(SOURCE DATA Opens)

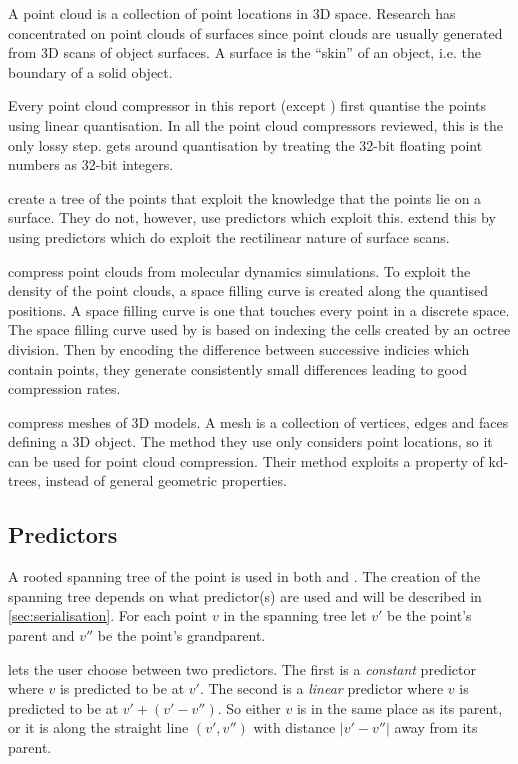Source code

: \documentclass[a4paper]{report}
\begin{document}
A point cloud is a collection of point locations in 3D space. Research has
concentrated on point clouds of surfaces since point clouds are usually
generated from 3D scans of object surfaces. A surface is the ``skin'' of an
object, i.e. the boundary of a solid object.

Every point cloud compressor in this report (except \citet{chen2005lcp}) first
quantise the points using linear quantisation. In all the point cloud
compressors reviewed, this is the only lossy step. \citet{chen2005lcp} gets
around quantisation by treating the 32-bit floating point numbers as 32-bit
integers.

\citet{gumholdcomp} create a tree of the points that exploit the knowledge that
the points lie on a surface. They do not, however, use predictors which
exploit this. \citet{merrycomp} extend this by using predictors which do
exploit the rectilinear nature of surface scans.

\citet{omeltchenko2000sls} compress point clouds from molecular dynamics
simulations. To exploit the density of the point clouds, a space filling curve
is created along the quantised positions. A space filling curve is one that
touches every point in a discrete space. The space filling curve used by
\citet{omeltchenko2000sls} is based on indexing the cells created by an octree
division. Then by encoding the difference between successive indicies which
contain points, they generate consistently small differences leading to good
compression rates.

\citet{devillers2000gci} compress meshes of 3D models. A mesh is a collection
of vertices, edges and faces defining a 3D object. The method they use only
considers point locations, so it can be used for point cloud
compression. Their method exploits a property of kd-trees, instead of general
geometric properties.


\subsection{Predictors}

A rooted spanning tree of the point is used in both \citet{gumholdcomp} and
\citet{merrycomp}. The creation of the spanning tree depends on what
predictor(s) are used and will be described in \ref{sec:serialisation}. For
each point $v$ in the spanning tree let $v'$ be the point's parent and $v''$
be the point's grandparent.

\citet{gumholdcomp} lets the user choose between two predictors. The first is
a \emph{constant} predictor where $v$ is predicted to be at $v'$. The second
is a \emph{linear} predictor where $v$ is predicted to be at $v' + (v' -
v'')$. So either $v$ is in the same place as its parent, or it is along the
straight line $(v', v'')$ with distance $|v'-v''|$ away from its parent.
\end{document}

(SOURCE DATA Closes)

Up to and including the line that holds "predictors which do", restate word for word each line of the records from their start, and only those lines, leaving out the pictures.

Source code

: \documentclass[a4paper]{report}
\begin{document}
A point cloud is a collection of point locations in 3D space. Research has
concentrated on point clouds of surfaces since point clouds are usually
generated from 3D scans of object surfaces. A surface is the ``skin'' of an
object, i.e. the boundary of a solid object.

Every point cloud compressor in this report (except \citet{chen2005lcp}) first
quantise the points using linear quantisation. In all the point cloud
compressors reviewed, this is the only lossy step. \citet{chen2005lcp} gets
around quantisation by treating the 32-bit floating point numbers as 32-bit
integers.

\citet{gumholdcomp} create a tree of the points that exploit the knowledge that
the points lie on a surface. They do not, however, use predictors which
exploit this. \citet{merrycomp} extend this by using predictors which do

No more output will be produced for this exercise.